Die Stickerei habe früher eine wichtige Rolle gespielt, betont Edith Barth. Die Frauen, die diese Aufgabe hatten, wurden nicht zur Arbeit auf dem Feld oder in den Stall geschickt. Die Hände sollten fein und glatt bleiben. Mit dem Museum verliere Ennigerloh definitiv ein Stück Kultur- und Frauengeschichte. Auch die vielen Sonderausstellungen, die die Museumsleiterin vorbereitet habe, seien Besuchermagnete gewesen. Bei der Rosenausstellung kamen 200 Menschen schon zur Eröffnung`, erinnert sich Edith Barth. ,,Insgesamt waren es 2500 Besucher. Ohne ihren Mann hätte sie es nicht geschafft, blickt Monika Schmillenkamp zurück. Wilfried Schmillenkamp, der vor zwei Jahren verstarb, habe sich um Organisatorisches gekümmert und ihr damit den Rücken freigehalten.

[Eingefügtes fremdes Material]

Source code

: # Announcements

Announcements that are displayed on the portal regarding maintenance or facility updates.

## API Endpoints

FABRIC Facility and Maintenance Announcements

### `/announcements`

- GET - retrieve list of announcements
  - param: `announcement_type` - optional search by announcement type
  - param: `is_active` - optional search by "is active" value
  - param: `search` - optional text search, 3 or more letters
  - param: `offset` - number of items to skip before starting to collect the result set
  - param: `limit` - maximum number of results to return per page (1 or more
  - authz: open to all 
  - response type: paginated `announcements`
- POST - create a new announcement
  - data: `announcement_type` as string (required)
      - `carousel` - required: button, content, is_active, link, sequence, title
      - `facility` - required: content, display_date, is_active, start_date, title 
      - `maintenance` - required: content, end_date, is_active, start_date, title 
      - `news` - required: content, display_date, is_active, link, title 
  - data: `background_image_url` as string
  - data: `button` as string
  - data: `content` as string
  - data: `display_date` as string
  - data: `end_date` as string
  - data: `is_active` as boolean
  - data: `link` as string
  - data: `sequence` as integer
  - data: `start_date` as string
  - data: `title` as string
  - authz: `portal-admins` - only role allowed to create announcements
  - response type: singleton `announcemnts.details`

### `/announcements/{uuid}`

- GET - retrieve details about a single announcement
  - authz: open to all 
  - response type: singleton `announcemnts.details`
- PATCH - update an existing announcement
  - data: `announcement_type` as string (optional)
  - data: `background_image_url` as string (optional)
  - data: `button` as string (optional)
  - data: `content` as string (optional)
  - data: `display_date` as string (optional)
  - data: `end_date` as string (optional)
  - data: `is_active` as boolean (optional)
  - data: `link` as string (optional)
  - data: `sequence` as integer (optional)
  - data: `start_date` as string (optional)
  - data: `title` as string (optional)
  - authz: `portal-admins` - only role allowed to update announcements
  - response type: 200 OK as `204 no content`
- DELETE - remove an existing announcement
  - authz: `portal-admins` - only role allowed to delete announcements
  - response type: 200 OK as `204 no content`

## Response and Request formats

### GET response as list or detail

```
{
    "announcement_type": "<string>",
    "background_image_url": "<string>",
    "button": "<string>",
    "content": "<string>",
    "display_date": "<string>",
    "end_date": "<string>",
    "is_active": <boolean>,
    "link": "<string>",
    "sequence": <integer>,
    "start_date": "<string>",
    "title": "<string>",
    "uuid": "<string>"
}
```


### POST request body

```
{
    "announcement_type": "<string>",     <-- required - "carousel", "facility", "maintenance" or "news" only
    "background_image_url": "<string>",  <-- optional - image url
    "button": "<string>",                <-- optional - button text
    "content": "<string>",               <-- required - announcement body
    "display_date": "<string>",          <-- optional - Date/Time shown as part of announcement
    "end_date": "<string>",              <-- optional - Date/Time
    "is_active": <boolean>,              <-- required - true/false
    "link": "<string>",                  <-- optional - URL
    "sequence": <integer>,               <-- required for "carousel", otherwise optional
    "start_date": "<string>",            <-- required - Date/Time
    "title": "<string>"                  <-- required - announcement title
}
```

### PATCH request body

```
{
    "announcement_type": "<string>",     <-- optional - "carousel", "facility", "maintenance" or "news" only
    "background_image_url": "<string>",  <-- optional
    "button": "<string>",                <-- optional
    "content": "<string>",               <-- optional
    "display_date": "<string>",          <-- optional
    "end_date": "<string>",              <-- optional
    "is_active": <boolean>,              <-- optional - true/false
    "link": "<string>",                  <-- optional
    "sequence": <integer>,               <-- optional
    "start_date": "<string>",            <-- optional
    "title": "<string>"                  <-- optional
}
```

Wir haben so viele Stunden hier verbracht." Gern hätte Monika Schmillenkamp, die in diesem Jahr ihrem 80. Geburtstag entgegenblickt, die Museumsleitung in jüngere Hände gelegt. Es habe sich niemand gefunden. Was mit den Exponaten geschieht, weiß sie noch nicht. ,,Ich habe einige Museen angesprochen, die kein Interesse hatten. Ich würde alles verschenken. Sie fände es schön, wenn die Sammlung bestehen bliebe. ,,Aber das Gästebuch nehme ich mit. Das liegt hier seit Beginn, es ist fast voll.".
Der nächste und zugleich auch letzte Öffnungstag ist Sonntag, 6. Juli, von 14 bis 18 Uhr. Der Eintritt ist frei.